The result should be every line that contains the word "operatorname", taken from the material.

▶ **INFORMATION PROVIDED**:
|---|

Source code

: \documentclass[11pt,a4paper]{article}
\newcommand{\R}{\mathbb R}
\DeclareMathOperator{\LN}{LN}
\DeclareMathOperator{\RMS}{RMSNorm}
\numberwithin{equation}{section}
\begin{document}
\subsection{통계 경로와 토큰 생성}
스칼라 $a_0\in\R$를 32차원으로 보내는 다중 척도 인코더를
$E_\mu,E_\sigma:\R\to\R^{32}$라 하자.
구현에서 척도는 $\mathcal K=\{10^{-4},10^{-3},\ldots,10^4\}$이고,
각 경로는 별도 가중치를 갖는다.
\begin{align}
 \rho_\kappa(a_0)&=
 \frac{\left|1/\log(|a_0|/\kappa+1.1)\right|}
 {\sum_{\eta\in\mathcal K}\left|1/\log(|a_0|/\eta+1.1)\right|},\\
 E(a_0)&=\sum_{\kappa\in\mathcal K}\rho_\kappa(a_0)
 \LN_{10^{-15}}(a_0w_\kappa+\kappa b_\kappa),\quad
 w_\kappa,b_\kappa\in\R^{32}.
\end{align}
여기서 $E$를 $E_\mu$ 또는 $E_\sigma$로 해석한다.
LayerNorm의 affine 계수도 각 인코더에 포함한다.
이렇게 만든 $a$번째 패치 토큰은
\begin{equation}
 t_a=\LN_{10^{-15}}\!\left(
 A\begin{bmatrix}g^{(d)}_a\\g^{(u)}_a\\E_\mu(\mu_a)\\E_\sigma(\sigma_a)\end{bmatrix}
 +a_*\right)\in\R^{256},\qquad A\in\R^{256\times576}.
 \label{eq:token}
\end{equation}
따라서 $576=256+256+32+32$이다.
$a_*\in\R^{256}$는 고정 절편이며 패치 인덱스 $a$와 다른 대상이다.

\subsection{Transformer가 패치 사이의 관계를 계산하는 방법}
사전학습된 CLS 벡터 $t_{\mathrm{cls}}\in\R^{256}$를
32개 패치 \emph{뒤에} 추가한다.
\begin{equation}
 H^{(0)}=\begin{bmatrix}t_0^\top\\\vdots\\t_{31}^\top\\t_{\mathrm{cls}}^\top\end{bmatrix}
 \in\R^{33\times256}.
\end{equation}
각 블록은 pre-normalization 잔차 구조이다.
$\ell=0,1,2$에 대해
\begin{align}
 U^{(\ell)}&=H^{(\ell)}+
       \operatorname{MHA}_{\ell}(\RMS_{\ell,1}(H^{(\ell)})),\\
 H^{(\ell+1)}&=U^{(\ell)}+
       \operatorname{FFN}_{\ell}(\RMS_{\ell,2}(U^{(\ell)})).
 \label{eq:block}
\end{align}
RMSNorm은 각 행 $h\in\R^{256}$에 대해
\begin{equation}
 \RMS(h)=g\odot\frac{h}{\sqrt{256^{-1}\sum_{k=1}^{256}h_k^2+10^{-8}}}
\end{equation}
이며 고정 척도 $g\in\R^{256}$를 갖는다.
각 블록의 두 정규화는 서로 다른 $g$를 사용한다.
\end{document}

|---|

▶ **RESPONSE TO THE EXERCISE**:
       \operatorname{MHA}_{\ell}(\RMS_{\ell,1}(H^{(\ell)})),\\
       \operatorname{FFN}_{\ell}(\RMS_{\ell,2}(U^{(\ell)})).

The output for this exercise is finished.